[Saved entries]

========================================

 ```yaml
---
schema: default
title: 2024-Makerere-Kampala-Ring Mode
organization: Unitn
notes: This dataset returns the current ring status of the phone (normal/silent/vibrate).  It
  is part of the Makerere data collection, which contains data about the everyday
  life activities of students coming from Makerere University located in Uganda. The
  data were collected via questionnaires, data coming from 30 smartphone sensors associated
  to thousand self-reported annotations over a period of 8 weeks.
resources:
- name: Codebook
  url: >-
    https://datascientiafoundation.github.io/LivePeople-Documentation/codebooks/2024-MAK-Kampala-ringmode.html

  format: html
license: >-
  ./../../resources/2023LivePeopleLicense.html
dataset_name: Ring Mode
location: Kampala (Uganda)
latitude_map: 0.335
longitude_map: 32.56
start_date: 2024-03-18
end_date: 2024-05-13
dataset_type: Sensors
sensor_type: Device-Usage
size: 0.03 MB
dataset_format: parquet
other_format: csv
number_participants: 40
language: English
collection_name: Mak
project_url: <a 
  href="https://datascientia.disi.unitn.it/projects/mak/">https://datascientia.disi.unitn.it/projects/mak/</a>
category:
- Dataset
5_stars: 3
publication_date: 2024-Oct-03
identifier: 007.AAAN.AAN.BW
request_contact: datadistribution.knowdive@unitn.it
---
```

========================================

Assignment> All the records, from the first line to the last: repeat them exactly.

Response area>
 ```yaml
---
schema: default
title: 2024-Makerere-Kampala-Ring Mode
organization: Unitn
notes: This dataset returns the current ring status of the phone (normal/silent/vibrate).  It
  is part of the Makerere data collection, which contains data about the everyday
  life activities of students coming from Makerere University located in Uganda. The
  data were collected via questionnaires, data coming from 30 smartphone sensors associated
  to thousand self-reported annotations over a period of 8 weeks.
resources:
- name: Codebook
  url: >-
    https://datascientiafoundation.github.io/LivePeople-Documentation/codebooks/2024-MAK-Kampala-ringmode.html

  format: html
license: >-
  ./../../resources/2023LivePeopleLicense.html
dataset_name: Ring Mode
location: Kampala (Uganda)
latitude_map: 0.335
longitude_map: 32.56
start_date: 2024-03-18
end_date: 2024-05-13
dataset_type: Sensors
sensor_type: Device-Usage
size: 0.03 MB
dataset_format: parquet
other_format: csv
number_participants: 40
language: English
collection_name: Mak
project_url: <a 
  href="https://datascientia.disi.unitn.it/projects/mak/">https://datascientia.disi.unitn.it/projects/mak/</a>
category:
- Dataset
5_stars: 3
publication_date: 2024-Oct-03
identifier: 007.AAAN.AAN.BW
request_contact: datadistribution.knowdive@unitn.it
---
```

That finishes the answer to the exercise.